Nikolaos recommends a different line of the Breyer-opening. He very often refers in his analysis to the correspondence-games of the Russian Senior International Correspondence-master Igor Telepnev. However also from pure theoretical perspective I have my doubts about the selected system. There are some lines which are nowadays rather shaky.

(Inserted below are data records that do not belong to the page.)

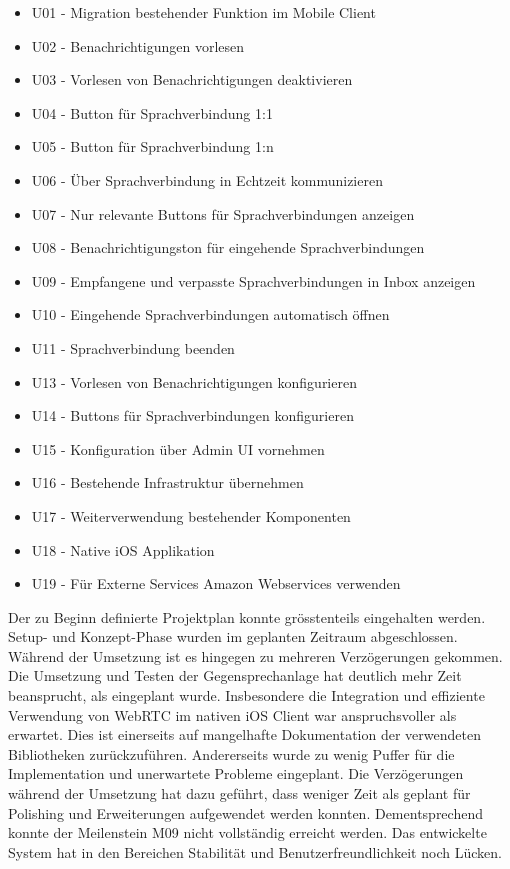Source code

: \begin{itemize}
    \item U01 - Migration bestehender Funktion im Mobile Client
    \item U02 - Benachrichtigungen vorlesen
    \item U03 - Vorlesen von Benachrichtigungen deaktivieren
    \item U04 - Button für Sprachverbindung 1:1
    \item U05 - Button für Sprachverbindung 1:n
    \item U06 - Über Sprachverbindung in Echtzeit kommunizieren
    \item U07 - Nur relevante Buttons für Sprachverbindungen anzeigen
    \item U08 - Benachrichtigungston für eingehende Sprachverbindungen
    \item U09 - Empfangene und verpasste Sprachverbindungen in Inbox anzeigen
    \item U10 - Eingehende Sprachverbindungen automatisch öffnen
    \item U11 - Sprachverbindung beenden
    \item U13 - Vorlesen von Benachrichtigungen konfigurieren
    \item U14 - Buttons für Sprachverbindungen konfigurieren
    \item U15 - Konfiguration über Admin UI vornehmen
    \item U16 - Bestehende Infrastruktur übernehmen
    \item U17 - Weiterverwendung bestehender Komponenten
    \item U18 - Native iOS Applikation
    \item U19 - Für Externe Services Amazon Webservices verwenden
\end{itemize}

Der zu Beginn definierte Projektplan konnte grösstenteils eingehalten werden.
Setup- und Konzept-Phase wurden im geplanten Zeitraum abgeschlossen.
Während der Umsetzung ist es hingegen zu mehreren Verzögerungen gekommen.
Die Umsetzung und Testen der Gegensprechanlage hat deutlich mehr Zeit beansprucht, als eingeplant wurde.
Insbesondere die Integration und effiziente Verwendung von WebRTC im nativen iOS Client war anspruchsvoller als erwartet.
Dies ist einerseits auf mangelhafte Dokumentation der verwendeten Bibliotheken zurückzuführen.
Andererseits wurde zu wenig Puffer für die Implementation und unerwartete Probleme eingeplant.
Die Verzögerungen während der Umsetzung hat dazu geführt, dass weniger Zeit als geplant für Polishing und Erweiterungen aufgewendet werden konnten.
Dementsprechend konnte der Meilenstein M09 nicht vollständig erreicht werden.
Das entwickelte System hat in den Bereichen Stabilität und Benutzerfreundlichkeit noch Lücken.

[Event "EU/C2016/ct05"] [Site "ICCF"] [Date "2016.03.15"] [Round "?"] [White "Serazeev, Albert Ilievich"] [Black "Mercadal Benejam, Josep"] [Result "1-0"] [WhiteElo "2524"] [BlackElo "2398"] [PlyCount "93"] [EventDate "2016.??.??"] [ECO ""] [CurrentPosition "rnbqkbnr/pppppppp/8/8/8/8/PPPPPPPP/RNBQKBNR w KQkq - 0 1"] 1.e4 e5 2.Nf3 Nc6 3.Bb5 a6 4.Ba4 Nf6 5.O-O Be7 6.Re1 b5 7.Bb3 d6 8.c3 O-O 9.h3 Nb8 10.d4 Nbd7 11.Nbd2 Bb7 12.Bc2 Re8 13.Nf1 Bf8 14.Ng3 g6 15.a4 c5 16.d5 c4 17.Bg5 Nc5 { (This move is recommended in Nikolaos book but is only played in 10% of the standard games.) } 18.Nh2 ( 18.Qd2 Be7 19.Bh6 Nfd7 20.Nh2 Nxa4 21.Bxa4 bxa4 22.Be3 { (In the games of the Russian senior international correspondence-master Igor Telepnev only Rxa4 was played so they don't answer the alternative Be3. In the meanwhile Be3 was played already 4 times in practice. 3 times it was played by a +2500 fide rated player in standard-chess. Once it was played in correspondence-chess. Each time white won.) } 22...a5 23.Ng4 Bf8 24.Bh6 f6 25.f4 Nc5 26.Rf1 Nb3 27.Qe3 Nxa1 28.fxe5 Rxe5 29.Bxf8 Qxf8 30.Nxe5 Nc2 31.Qd2 dxe5 32.Qxc2 a3 33.bxa3 Qxa3 34.Rxf6 Qe7 35.Re6 Qc5+ 36.Kh2 a4 37.Qd2 Qf8 38.Qg5 Qf4 39.Qe7 Qf7 40.Qb4 a3 41.Re7 Qxe7 42.Qxe7 a2 43.Qe6+ Kh8 44.Qxe5+ Kg8 45.Qe6+ { (1-0 This was the beautiful correspondence-game played in 2016 between Pavel Bujdak and Andrea Sorcinelli) } ) 18...Be7 19.Be3 Qc7 20.Rf1 { (In the games of the Russian senior international correspondence-master Igor Telepnev only De2 was played so they don't answer the alternative Rf1. In the meanwhile 4 correspondence-games can be found in the databases with Rf1 which were all won by white.) } 20...Bf8 21.Bg5 Bg7 22.f4 bxa4 ( 22...exf4 { (A year earlier the German senior international corrrespondence-master chose exf4 against the same Albert.) } 23.Rxf4 Nfd7 24.Ng4 bxa4 25.Bxa4 f6 26.Bh6 Nxa4 27.Bxg7 Kxg7 28.Rxa4 Rf8 29.Qd4 a5 30.Rxc4 Qb8 31.Rf2 Ba6 32.Ra4 { (White won in 61 moves.) } ) 23.Qd2 a3 24.bxa3 Nfxe4 25.Nxe4 Nxe4 26.Bxe4 Qc5+ 27.Kh1 f5 28.Rab1 Rab8 29.Bc2 Qxd5 30.fxe5 Qxd2 31.Bxd2 dxe5 32.Rfd1 Bc6 33.Nf3 Kf7 34.Be3 Bf6 35.Ng5+ Kg7 36.Rxb8 Rxb8 37.Rd6 Rb2 38.Rxc6 Rxc2 39.Rc7+ Kg8 40.Nxh7 Bd8 41.Rd7 f4 42.Rxd8+ Kxh7 43.Rd7+ Kh6 44.Bd2 Ra2 45.Kg1 Rxa3 46.Kf2 Kg5 47.g3 1-0
Naturally I admit that a 1800-2200 player will rarely encounter such highly sophisticated analysis. On the other hand we should not ignore that maybe the Breyer-opening is too complex for the amateur. But which opening is better? I play the Spanish Chigorin but I can't recommend that although I obtain very acceptable results. The Berlin and the Marshall-gambit are surely theoretical more stable but these openings won't seduce the average player. So I also don't know what could be the perfect cornerstone against the Spanish. I need more experience with different systems to get a better view of each qualities. Only by experimenting you can find out which systems are enjoyable. Anyway don't get discouraged of this article and give the Breyeropening a chance.